6:22 – What if speed of light was infinite?

8:29 – What if we could send instantaneous subspace signals?

13:22 – No warp drives?

14:12 – Special offer from Wondrium


Summary:
If you point a powerful laser at the moon, and spin it 100 times per second, the dot on the moon will move 3X the speed of light. This is ok. The maximum speed limit is not a limit with which things can move, but is a limit on the speed of causality. A cause cannot have an effect anywhere in the universe faster than the speed of light.

But what are the implications of having a speed limit on causality. Why is there a limit in the first place? And how would causality be broken if information could travel faster than light.

Only a force can cause something. The speed of information is the speed of a force field. You can’t send information faster than the force field can change. This sets an upper limit on its speed. Light in a vacuum travels at c, the maximum speed because photons are massless. Without mass there is no restriction on their velocity.

Einstein’s theory of special relativity is based on two postulates. Neither of the postulates state that nothing can travel faster than light. The first postulate is that the laws of physics are the same in every reference frame. The second postulate states that the speed of light in a vacuum is constant, and independent of the motion of the source of that light.

But what if this maximum speed was infinite, implying that the speed of light is infinite? For one thing using the equation E=MC^2, it would require an infinite amount of energy to accumulate any mass in the universe. So no massive particles could form.
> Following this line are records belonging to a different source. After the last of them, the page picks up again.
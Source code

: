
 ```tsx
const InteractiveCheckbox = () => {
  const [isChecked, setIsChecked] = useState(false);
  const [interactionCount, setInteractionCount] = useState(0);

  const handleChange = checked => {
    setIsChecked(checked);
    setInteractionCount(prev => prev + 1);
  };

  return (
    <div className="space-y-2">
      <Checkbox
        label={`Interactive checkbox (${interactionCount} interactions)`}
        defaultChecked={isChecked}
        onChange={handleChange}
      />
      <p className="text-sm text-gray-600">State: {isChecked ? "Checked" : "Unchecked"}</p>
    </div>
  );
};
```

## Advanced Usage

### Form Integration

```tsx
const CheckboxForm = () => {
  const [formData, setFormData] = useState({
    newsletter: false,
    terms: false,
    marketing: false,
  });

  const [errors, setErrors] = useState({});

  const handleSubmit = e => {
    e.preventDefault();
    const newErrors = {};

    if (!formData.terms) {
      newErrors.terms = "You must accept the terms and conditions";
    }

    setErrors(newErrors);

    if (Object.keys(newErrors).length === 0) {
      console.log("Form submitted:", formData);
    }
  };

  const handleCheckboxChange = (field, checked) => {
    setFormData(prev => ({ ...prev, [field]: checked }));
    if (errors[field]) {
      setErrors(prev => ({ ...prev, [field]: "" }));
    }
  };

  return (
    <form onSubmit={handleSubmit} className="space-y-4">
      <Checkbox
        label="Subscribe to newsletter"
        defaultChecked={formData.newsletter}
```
The other problem is that we would not have light at all. In Maxwell’s equations. c equals one over the square root of the permittivity and permeability of free space. Permittivity is the resistance of free space to the formation of electric fields, and permeability is the formation of a magnetic field by an electric current. But if you set c equal to infinity, it would mean that these interactions of electricity and magnetism would not happen. There would be no waves, and thus, no light.
#fasterthanlight
#causality
What if we kept special relativity, but we allowed faster than light communication, for example like instant subspace communication like in Star Trek? The problem is that in special relativity, it is not clear what instantaneous means. What’s happening “right now” depends on how fast, and in which direction you’re moving. There is no absolute now. The now depends on the reference frame.
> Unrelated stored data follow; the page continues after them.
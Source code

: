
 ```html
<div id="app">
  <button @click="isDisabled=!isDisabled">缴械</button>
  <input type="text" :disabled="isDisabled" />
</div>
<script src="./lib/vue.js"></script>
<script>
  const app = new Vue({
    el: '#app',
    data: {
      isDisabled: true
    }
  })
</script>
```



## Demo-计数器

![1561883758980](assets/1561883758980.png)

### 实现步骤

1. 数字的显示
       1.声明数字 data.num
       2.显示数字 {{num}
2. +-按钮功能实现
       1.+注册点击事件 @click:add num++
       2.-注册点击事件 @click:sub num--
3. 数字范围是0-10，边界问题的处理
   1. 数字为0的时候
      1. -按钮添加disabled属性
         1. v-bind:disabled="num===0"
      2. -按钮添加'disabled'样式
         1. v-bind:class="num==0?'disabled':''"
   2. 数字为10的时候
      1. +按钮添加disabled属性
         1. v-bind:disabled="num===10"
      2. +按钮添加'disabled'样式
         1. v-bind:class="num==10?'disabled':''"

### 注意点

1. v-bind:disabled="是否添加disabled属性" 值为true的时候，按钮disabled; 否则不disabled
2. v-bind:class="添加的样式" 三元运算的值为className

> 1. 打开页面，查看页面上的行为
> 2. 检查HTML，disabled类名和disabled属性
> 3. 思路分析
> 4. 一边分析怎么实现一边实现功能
For example, imagine Alice on earth, and Bob in a rocket traveling 0.87c towards Proxima Centauri, our nearest neighboring star.

The world line for Alice will be straight up, because she will not be moving in her frame of reference, but she will be moving forward in time. Her clock on her world line will tick normally for her. Bob’s clock will be moving at half the rate of Alice’s due to Bob’s speed relative to Alice

But from Bob’s perspective, he is not moving, and the earth is moving away from him at 0.87c. So from Bob’s perspective his clock is running normally. And it is Alice’s clock that is running at ½ the speed of Bob’s clock.

Here’s how this would break causality: Alice sends a message to Bob using an instantaneous signal to Bob at her 4 seconds. It would arrive to Bob when his clock reads 2 seconds. But from Bob’s perspective, Bob receives the signal at 2 seconds, when Alice’s clock was at 4 seconds. But her clock is running slower than Bob’s from Bob’s perspective. This means that the signal from Alice would have to travel back in time to reach Bob.

Because Bob receives the signal at 2 seconds, he could read the signal and reply at his 4 seconds using the same instantaneous « subspace » signal. That means Alice would receive the reply at her 2 seconds. She would receive the reply BEFORE she sent the message at 4 seconds.

If this was permissible, Alice could use Bob to send messages to herself in the past. She could send a message to herself at 2 seconds, to not the send the message to BOB at 4 seconds. In that case, how did she receive a reply to a message that she never sent?

Anything that allows information to travel to the past causes paradoxes like this and the grandfather paradox, among others. So such a thing is not permissible, and does not happen according to physics as we understand it. There is no absolute time. And there is no absolute now.